Josef Zygmunt Szulc (4 April 1875, Warsaw, Warsaw Governorate, Russian Empire – 10 April 1956, Paris, France) was a composer and conductor. He also used the pseudonym Jan Sulima.

==Life==

Szulc was born in Poland to a musical family. His first cousins were the conductor and composer Ignatz Waghalter and the renowned cellist Henryk Waghalter. Szulc began his formal training as a pianist at the Warszawa Conservatory under Moszkowski. He also lived in Berlin briefly (using the name Joseph Schultz) and later moved to Paris to complete his studies in conducting and composition in 1899, converting the spelling of his first name to Joseph. At the conservatoire he trained under Jules Massenet. In 1903 he moved to Brussels, where he was made chief conductor at the Théâtre de la Monnaie and saw instant success with his ballet Ispahan and several tunes.

His wife, Suzy Delsart, was an operetta star (operette divette) and sang the title role of The Merry Widow by Franz Lehár and also influenced her husband into writing lighter and more popular tunes. In 1907 he completed the music for Marcel Gerbidon's operetta, Flossie or Je m'appelle Flossie.
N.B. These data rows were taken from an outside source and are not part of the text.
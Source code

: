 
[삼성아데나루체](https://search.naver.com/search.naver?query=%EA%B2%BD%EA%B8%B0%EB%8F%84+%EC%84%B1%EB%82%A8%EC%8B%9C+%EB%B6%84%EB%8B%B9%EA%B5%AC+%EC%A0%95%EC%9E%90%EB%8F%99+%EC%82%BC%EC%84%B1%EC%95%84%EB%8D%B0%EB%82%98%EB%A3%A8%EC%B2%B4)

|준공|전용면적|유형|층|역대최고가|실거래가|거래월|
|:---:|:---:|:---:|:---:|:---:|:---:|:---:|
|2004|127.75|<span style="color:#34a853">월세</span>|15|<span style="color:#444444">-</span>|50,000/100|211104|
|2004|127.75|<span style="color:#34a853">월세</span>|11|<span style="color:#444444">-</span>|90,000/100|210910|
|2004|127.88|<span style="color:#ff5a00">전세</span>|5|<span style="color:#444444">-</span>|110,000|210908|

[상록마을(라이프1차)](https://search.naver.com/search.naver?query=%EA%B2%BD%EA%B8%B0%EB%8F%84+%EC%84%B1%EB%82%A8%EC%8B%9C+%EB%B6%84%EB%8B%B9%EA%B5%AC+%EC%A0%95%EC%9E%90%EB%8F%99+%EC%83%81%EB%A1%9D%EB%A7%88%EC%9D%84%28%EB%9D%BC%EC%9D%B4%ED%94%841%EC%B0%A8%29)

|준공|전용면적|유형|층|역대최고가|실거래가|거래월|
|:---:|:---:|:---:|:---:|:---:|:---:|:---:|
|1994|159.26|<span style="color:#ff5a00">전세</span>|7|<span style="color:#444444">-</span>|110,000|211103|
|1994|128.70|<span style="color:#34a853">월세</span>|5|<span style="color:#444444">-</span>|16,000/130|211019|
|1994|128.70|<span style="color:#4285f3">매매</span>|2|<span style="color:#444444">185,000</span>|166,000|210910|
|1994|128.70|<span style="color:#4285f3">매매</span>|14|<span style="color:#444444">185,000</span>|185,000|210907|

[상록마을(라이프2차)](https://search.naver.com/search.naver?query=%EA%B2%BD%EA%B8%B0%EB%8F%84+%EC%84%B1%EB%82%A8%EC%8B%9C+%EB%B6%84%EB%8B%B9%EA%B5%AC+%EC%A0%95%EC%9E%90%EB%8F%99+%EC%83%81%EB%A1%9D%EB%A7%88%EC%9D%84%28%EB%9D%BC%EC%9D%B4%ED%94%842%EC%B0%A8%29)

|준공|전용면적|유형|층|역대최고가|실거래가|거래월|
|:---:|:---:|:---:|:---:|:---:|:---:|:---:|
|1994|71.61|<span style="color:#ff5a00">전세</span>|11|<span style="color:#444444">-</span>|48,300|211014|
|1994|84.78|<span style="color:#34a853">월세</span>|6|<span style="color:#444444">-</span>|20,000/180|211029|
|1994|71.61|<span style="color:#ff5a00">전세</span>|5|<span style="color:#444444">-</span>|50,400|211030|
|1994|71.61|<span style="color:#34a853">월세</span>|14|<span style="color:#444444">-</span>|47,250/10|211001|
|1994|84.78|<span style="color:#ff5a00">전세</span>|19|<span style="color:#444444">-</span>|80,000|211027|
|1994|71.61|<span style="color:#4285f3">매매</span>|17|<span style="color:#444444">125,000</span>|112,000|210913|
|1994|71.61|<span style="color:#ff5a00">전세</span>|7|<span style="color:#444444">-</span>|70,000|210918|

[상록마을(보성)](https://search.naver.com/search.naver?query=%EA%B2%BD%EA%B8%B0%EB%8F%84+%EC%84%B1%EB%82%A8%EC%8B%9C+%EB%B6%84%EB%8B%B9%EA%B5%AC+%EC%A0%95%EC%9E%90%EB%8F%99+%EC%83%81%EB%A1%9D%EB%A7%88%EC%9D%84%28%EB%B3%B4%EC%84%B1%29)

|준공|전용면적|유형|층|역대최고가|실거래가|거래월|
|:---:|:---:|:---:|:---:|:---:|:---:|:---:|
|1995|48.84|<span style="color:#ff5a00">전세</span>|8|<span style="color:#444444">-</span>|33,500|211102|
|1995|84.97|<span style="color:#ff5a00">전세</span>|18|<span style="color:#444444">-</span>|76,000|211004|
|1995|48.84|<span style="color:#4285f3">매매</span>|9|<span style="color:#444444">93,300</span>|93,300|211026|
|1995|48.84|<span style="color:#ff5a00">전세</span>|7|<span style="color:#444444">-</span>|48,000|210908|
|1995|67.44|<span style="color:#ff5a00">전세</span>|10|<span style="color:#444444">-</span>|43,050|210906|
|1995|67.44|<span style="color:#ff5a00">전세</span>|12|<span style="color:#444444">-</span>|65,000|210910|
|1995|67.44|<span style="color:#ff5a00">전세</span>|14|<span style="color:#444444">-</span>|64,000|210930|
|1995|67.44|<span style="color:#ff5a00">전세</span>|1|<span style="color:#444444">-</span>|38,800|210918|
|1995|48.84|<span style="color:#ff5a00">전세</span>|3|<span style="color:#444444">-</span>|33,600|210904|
In 1908 he adapted Pierre Veber's comedy Loute, then in 1914 began the musical comedy Flup ! to a libretto by Gaston Dumestre, which had a successful premiere in 1920, followed by 5,000 performances. His other successes included Titin to a libretto by Gaston Dumestre.

Between World War I and World War II, he composed nearly twenty operettas. Additionally, he wrote songs to poetry of Paul Verlaine (Opus 83) one song of which was recorded by the great tenor, Enrico Caruso. It was recorded by other major artists of the day and was featured in an anthology printed in the United States by International Music Company. Sergius Kage was the compiler of this anthology. Szulc wrote some other lieder to German poetry which were published in Berlin during a brief stint there. he also composed a Violin Sonata.

Szulc's song, "Clair de Lune", from his 10 Melodies, Op. 83, has been recorded by French countertenor Philippe Jaroussky on his album Green – Melodies Francaises. This was also the song recorded by Caruso and other artists in the 1910s and 20s.

Collections of Szulc operetta scores have been found in the University of Nebraska, Lincoln music library, donated by Jack Rokhar. Another collection can be found at the British Library. The donor pasted many articles and reviews in the flyleaf of these scores and they are an invaluable source of information for researchers.

== Musical comedies ==
- 1920 : "Flup !", with a libretto by Gaston Dumestre
- 1920 : "Titin", with a libretto by Gaston Dumestre
- 1925 : "Mannequins", with a libretto by Jacques Bousquet and Henri Falk
- 1926 : "Divin Mensonge", with a libretto by Alex Madis, Pierre Veber and Hugues Delorme.
- 1945 : "Pantoufle", with a libretto by Albert Willemetz

== Filmography ==
- 1930 : La route est belle, directed by Robert Florey and André Baugé
- 1930 : L'Enfant de l'amour, directed by Marcel L'Herbier
- 1933 : Mannequins, directed by René Hervil
- 1933 : Les Surprises du sleeping, directed by Karl Anton
- 1935 : Wedding Night, directed by Maurice Kéroul and Georges Monca

== Discography ==
- 2013 : Violin sonata in A minor op. 61 – Acte Préalable AP0271

==Notes==

1. ^Brister, Wanda. (2011). The Songs of Józef Zygmunt Szulc. Journal of Singing, Vol. 67, no. 3, 347–354.